On Ubuntu Jaunty Alpha3 with all the latest updates(28.1.2009) the xorg freezes when starting, only when the system is running a kernel with the option CONFIG_HIGHMEM64G enabled.
This has been experienced on thinkpad x300 with 4GB of memory, with a GM965/GL960 graphics controller.

I firstly experienced this problem when i tried the linux-server kernel. The system boots fine, but when i start X then the graphics completely freeze. I am able to reboot the machine with alt-ctrl-delete, although nothing is shown on the screen until it resets.
The same system with the linux-generic kernel works fine.

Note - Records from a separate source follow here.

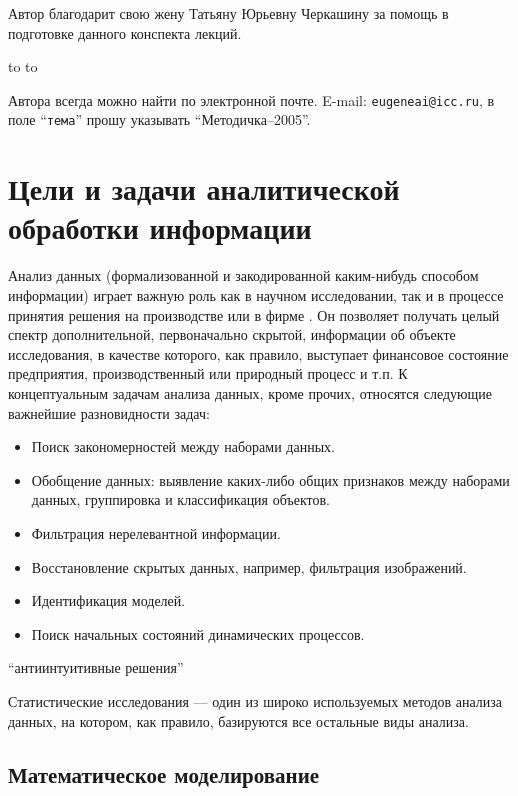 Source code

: \documentclass[12pt, openany, twoside]{book} %
\begin{document}
Автор благодарит свою жену Татьяну Юрьевну Черкашину за помощь в подготовке
данного конспекта лекций.

\medskip
\noindent\hbox to \linewidth{\hfill\sf И.о.зав.лаб. ИДСТУ СО РАН, и.о.доцента кафедры ВТ
ИрГТУ,}
\noindent\hbox to \linewidth{\hfill\sf к.т.н. Е.А.Черкашин}

\vfill
\makeatletter
{} Автора всегда можно найти по электронной почте. E-mail:
{\tt eugeneai@icc.ru}, в поле ``{\tt тема}'' прошу указывать ``Методичка--2005''.
\makeatother

\chapter{Цели и задачи аналитической обработки информации}

Анализ данных (формализованной и закодированной каким-нибудь способом информации) играет важную роль как в научном исследовании, так и в процессе принятия решения на производстве или в фирме . Он позволяет получать целый спектр дополнительной, первоначально скрытой,  информации об объекте исследования, в качестве которого, как правило, выступает финансовое состояние предприятия, производственный или природный процесс и т.п. К концептуальным задачам анализа данных, кроме прочих, относятся следующие важнейшие разновидности задач:
\begin{itemize}
\item Поиск закономерностей между наборами данных.
\item Обобщение данных: выявление каких-либо общих признаков между наборами данных, группировка и классификация объектов.
\item Фильтрация нерелевантной информации.
\item Восстановление скрытых данных, например, фильтрация изображений.
\item Идентификация моделей.
\item Поиск начальных состояний динамических процессов.
\end{itemize}

``антиинтуитивные решения''

Статистические исследования --– один из широко используемых методов анализа данных, на котором, как правило, базируются все остальные виды анализа. 
\section{Математическое моделирование}
\end{document}

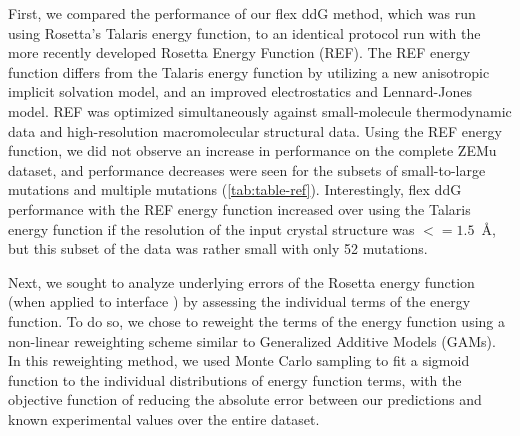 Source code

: First, we compared the performance of our flex ddG method, which was run using Rosetta's Talaris\cite{song_structure-guided_2011,shapovalov_smoothed_2011,omeara_combined_2015} energy function, to an identical protocol run with the more recently developed Rosetta Energy Function (REF)\cite{alford_rosetta_2017}.
The REF energy function differs from the Talaris energy function by utilizing a new anisotropic implicit solvation model, and an improved electrostatics and Lennard-Jones model. REF was optimized simultaneously against small-molecule thermodynamic data and high-resolution macromolecular structural data.
Using the REF energy function, we did not observe an increase in performance on the complete ZEMu dataset, and performance decreases were seen for the subsets of small-to-large mutations and multiple mutations (\cref{tab:table-ref}).
Interestingly, flex ddG performance with the REF energy function increased over using the Talaris energy function if the resolution of the input crystal structure was $<= 1.5$\ \AA, but this subset of the data was rather small with only 52 mutations.

Next, we sought to analyze underlying errors of the Rosetta energy function (when applied to interface \ddg) by assessing the individual terms of the energy function. To do so, we chose to reweight the terms of the energy function using a non-linear reweighting scheme similar to Generalized Additive Models (GAMs)\cite{hastie_generalized_1990}.
In this reweighting method, we used Monte Carlo sampling to fit a sigmoid function to the individual distributions of energy function terms, with the objective function of reducing the absolute error between our predictions and known experimental values over the entire dataset.

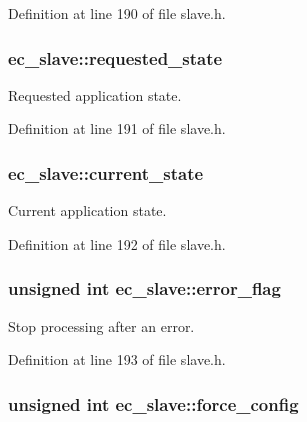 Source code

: Definition at line 190 of file slave.\-h.

\subsubsection[{requested\-\_\-state}]{ ec\-\_\-slave\-::requested\-\_\-state}\label{structec__slave_af81c1abd2ac2b8a5a5bfbbfe7d79ce70}


Requested application state. 



Definition at line 191 of file slave.\-h.

\subsubsection[{current\-\_\-state}]{ ec\-\_\-slave\-::current\-\_\-state}\label{structec__slave_a6214f41ec1dce05b67b298b89a49e1f8}


Current application state. 



Definition at line 192 of file slave.\-h.

\subsubsection[{error\-\_\-flag}]{\setlength{\rightskip}{0pt plus 5cm}unsigned int ec\-\_\-slave\-::error\-\_\-flag}\label{structec__slave_aef33c89d3974546f5aed153b379d0d24}


Stop processing after an error. 



Definition at line 193 of file slave.\-h.

\subsubsection[{force\-\_\-config}]{\setlength{\rightskip}{0pt plus 5cm}unsigned int ec\-\_\-slave\-::force\-\_\-config}\label{structec__slave_a0baba2f1593708191871119e3570655f}


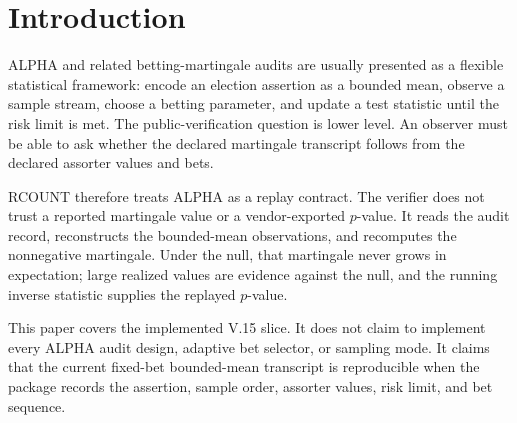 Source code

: \section{Introduction}

ALPHA and related betting-martingale audits are usually presented as a flexible
statistical framework: encode an election assertion as a bounded mean, observe a
sample stream, choose a betting parameter, and update a test statistic until the
risk limit is met. The public-verification question is lower level. An observer
must be able to ask whether the declared martingale transcript follows from the
declared assorter values and bets.

RCOUNT therefore treats ALPHA as a replay contract. The verifier does not trust
a reported martingale value or a vendor-exported $p$-value. It reads the audit
record, reconstructs the bounded-mean observations, and recomputes the
nonnegative martingale. Under the null, that martingale never grows in
expectation; large realized values are evidence against the null, and the
running inverse statistic supplies the replayed $p$-value.

This paper covers the implemented V.15 slice. It does not claim to implement
every ALPHA audit design, adaptive bet selector, or sampling mode. It claims
that the current fixed-bet bounded-mean transcript is reproducible when the
package records the assertion, sample order, assorter values, risk limit, and
bet sequence.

I recompiled the kernel shipped with jaunty, using the linux-generic config file and changing only the kernel support to be for 64GB of memory CONFIG_HIGHMEM64G=y. The result was the exactly the same like using the linux-server kernel. The graphics freeze but the computer can be rebooted.
UPDATE: After some further tests, the problem exist only when "Option "AccelMethod" "UXA"" is used. With the AccelMethod set to EXA, the X server works also with CONFIG_HIGHMEM64G kernels

packages: xserver-xorg-video-intel 2:2.6.1-1ubuntu1
kernel: 2.6.28-5-server

[lspci]
00:00.0 Host bridge [0600]: Intel Corporation Mobile PM965/GM965/GL960 Memory Controller Hub [8086:2a00] (rev 0c)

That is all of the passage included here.